How to avoid: Always calculate engagement rate and use it as the primary comparison metric.
Mistake 2: Not checking for bot-inflated metrics
Why it's wrong: You may write a great promotional post that gets shown to thousands of fake accounts, resulting in zero subscriber gain for your channel.
How to avoid: Use TGStat growth charts and look for unnatural spikes. Verify comment authenticity manually.
Mistake 3: Partnering with channels that have mismatched audiences
Why it's wrong: Even with great metrics, if the other channel's audience has no interest in your topic, conversion rates will be near zero.
How to avoid: Always assess topic relevance and audience demographics before agreeing to collaborate.
Mistake 4: Not reviewing the partner's promotional post before publication
Why it's wrong: A poorly written or misleading promotional post about your channel can attract the wrong audience or misrepresent your content.
How to avoid: Always exchange and approve promotional texts at least 24 hours before the scheduled publication.
Mistake 5: Doing one-time promotions and moving on
Why it's wrong: Single cross-promotions have limited impact. Repeated, spaced collaborations build familiarity and trust with the partner's audience.

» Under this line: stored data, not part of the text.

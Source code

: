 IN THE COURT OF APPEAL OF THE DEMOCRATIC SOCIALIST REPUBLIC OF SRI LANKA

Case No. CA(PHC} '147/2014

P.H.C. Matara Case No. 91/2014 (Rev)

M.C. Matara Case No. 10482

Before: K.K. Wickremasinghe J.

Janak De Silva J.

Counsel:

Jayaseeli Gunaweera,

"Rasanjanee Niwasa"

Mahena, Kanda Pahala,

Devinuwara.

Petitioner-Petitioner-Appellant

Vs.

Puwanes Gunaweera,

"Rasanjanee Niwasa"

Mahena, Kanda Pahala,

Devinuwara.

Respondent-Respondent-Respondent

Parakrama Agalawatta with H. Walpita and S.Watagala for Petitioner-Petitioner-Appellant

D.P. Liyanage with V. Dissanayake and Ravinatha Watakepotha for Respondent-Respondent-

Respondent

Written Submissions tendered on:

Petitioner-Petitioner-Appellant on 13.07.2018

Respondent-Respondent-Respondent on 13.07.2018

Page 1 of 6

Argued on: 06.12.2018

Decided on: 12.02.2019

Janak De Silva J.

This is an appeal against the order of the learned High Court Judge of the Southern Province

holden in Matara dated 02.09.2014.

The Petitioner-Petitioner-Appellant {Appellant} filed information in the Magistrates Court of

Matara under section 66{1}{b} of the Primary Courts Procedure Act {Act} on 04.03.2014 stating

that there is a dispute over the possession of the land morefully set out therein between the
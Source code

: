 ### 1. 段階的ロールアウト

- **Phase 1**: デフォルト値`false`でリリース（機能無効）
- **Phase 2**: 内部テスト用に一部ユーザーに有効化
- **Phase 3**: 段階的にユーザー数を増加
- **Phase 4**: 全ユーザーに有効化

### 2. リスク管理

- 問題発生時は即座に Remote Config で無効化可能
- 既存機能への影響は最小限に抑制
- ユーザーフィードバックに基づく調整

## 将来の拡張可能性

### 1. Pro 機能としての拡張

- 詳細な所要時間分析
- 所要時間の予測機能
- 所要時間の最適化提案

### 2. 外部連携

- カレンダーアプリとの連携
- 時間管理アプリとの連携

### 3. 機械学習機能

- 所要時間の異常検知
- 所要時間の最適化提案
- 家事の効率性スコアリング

How to avoid: Schedule 2–3 follow-up collaborations over several months with your best-performing partners.
Frequently Asked Questions
What engagement rate should I look for in a cross-promotion partner?
Aim for channels with at least 20% engagement rate. Anything above 30% is excellent and suggests a highly active, loyal audience that is more likely to follow recommendations.
How many subscribers should I expect to gain from a single cross-promotion?
Results vary widely, but a typical successful cross-promotion between two 10,000-subscriber channels yields 100–500 new subscribers for each side. Highly relevant audiences with strong promotional copy can exceed 1,000.
Should I cross-promote with channels larger than mine?
You can, but the larger channel will expect additional value — such as multiple promotional posts from you, payment for the difference, or content collaboration. Be transparent about the size gap and propose fair compensation.
How often should I do cross-promotions?
For most channels, 2–4 cross-promotions per month is sustainable without fatiguing your audience. Space them out by at least 3–4 days and ensure each partner is genuinely relevant to your subscribers.
Is it better to cross-promote with one large channel or several smaller ones?
Diversification generally wins. Three cross-promotions with well-matched 5,000-subscriber channels often outperform a single promotion with a 15,000-subscriber channel, because you reach three distinct audiences and reduce the risk of a single underperforming partnership.